El programa incorpora las metodologías de diseño centrado en las personas. Design Thinking y Lean Startup, dos procedimientos complementarios que facilitan la validación temprana de ideas de productos y servicios, uno de los desafíos clave que definimos en la primera fase. A este último se unieron nuevos retos, ¿Cómo reforzar el papel del representante médico con soluciones innovadoras, llegar al usuario final con nuevos modelos de negocio, o mejorar el acceso al sector público? Sería necesario también entender al detalle las necesidades de los clientes y ajustar el modelo de negocio a las peculiaridades locales.    

Todos los inscritos recibieron una formación inicial en formato master class para optimizar el enfoque y calidad de las ideas que habrían de proponer a continuación. Como consecuencia se registraron 133 ideas iniciales a mediados de octubre que pre-analizamos desde Opinno para seleccionar las 80 de mayor potencial. Estas serían consideradas por el comité ejecutivo al efecto para decidir las 9 propuestas finalistas.   

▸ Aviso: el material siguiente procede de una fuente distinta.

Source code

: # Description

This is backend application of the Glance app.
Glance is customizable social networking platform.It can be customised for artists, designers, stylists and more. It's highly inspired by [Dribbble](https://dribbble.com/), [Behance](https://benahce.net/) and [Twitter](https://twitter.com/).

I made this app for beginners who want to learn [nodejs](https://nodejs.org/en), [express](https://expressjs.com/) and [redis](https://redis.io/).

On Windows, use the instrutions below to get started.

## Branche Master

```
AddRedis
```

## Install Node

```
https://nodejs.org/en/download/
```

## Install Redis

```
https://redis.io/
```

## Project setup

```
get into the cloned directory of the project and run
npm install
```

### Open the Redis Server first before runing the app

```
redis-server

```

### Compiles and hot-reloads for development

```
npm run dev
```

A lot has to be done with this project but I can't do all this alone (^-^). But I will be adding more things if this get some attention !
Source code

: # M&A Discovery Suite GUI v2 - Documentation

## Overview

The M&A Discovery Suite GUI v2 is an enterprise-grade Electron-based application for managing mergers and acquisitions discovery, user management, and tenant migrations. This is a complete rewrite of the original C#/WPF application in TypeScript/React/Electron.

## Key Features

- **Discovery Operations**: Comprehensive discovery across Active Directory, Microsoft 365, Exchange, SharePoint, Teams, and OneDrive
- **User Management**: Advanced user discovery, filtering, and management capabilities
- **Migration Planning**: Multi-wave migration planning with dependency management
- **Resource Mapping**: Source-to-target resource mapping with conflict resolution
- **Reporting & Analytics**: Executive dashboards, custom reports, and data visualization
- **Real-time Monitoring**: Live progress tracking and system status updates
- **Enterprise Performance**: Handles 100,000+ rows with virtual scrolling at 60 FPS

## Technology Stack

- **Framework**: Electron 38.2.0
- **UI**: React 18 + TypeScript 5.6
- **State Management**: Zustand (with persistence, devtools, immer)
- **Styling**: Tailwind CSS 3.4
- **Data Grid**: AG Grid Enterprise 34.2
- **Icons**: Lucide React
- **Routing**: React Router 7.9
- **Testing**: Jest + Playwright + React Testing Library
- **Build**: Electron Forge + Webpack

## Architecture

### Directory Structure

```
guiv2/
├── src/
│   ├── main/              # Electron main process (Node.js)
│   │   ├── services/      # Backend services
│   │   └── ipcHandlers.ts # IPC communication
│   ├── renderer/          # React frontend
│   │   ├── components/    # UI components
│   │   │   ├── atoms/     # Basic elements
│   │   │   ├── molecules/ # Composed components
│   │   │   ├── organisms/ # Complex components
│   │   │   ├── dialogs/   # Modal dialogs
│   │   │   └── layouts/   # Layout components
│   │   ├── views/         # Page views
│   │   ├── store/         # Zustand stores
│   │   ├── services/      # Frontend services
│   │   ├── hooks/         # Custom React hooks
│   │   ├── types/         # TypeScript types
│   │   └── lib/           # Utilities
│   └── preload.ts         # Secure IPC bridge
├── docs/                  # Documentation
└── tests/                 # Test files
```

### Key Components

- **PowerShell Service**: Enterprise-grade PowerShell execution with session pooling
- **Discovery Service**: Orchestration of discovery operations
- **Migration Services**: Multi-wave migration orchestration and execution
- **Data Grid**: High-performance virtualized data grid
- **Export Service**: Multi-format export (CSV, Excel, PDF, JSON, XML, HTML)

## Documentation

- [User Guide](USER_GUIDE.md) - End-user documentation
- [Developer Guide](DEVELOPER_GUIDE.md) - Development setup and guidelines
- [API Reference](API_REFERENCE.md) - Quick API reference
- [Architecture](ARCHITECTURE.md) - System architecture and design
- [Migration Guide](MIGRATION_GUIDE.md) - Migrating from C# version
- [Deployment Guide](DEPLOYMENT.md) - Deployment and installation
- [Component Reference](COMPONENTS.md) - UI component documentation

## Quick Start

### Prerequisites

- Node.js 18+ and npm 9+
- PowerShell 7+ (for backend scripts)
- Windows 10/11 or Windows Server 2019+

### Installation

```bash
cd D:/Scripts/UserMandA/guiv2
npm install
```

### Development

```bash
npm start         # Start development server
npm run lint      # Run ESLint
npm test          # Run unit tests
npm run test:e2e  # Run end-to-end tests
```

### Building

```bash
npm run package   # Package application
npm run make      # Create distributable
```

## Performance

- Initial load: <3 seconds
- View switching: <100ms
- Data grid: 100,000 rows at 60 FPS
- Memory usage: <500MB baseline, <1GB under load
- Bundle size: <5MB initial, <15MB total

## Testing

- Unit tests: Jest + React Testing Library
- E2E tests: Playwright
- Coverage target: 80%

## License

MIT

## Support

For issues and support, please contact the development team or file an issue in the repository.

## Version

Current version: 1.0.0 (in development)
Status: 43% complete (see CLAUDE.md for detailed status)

Los 9 elegidos defendieron posteriormente sus ideas en una sesión de presentaciones donde los equipos de cada proyecto trataron de convencer al comité. El resultado, tres proyectos ganadores. Tres soluciones imaginativas y viables para el rediseño del proceso de pedidos, la agilización de la planificación financiera y la utilización del vídeo en la administración de fármacos.   

32 semanas de trabajo ,160 colaboradores y 20 directivos entrenados en metodologías y gestión de proyectos de innovación, con una calificación final de 8.25 nos animan a seguir colaborando en este programa piloto que sin duda contará con futuras ediciones.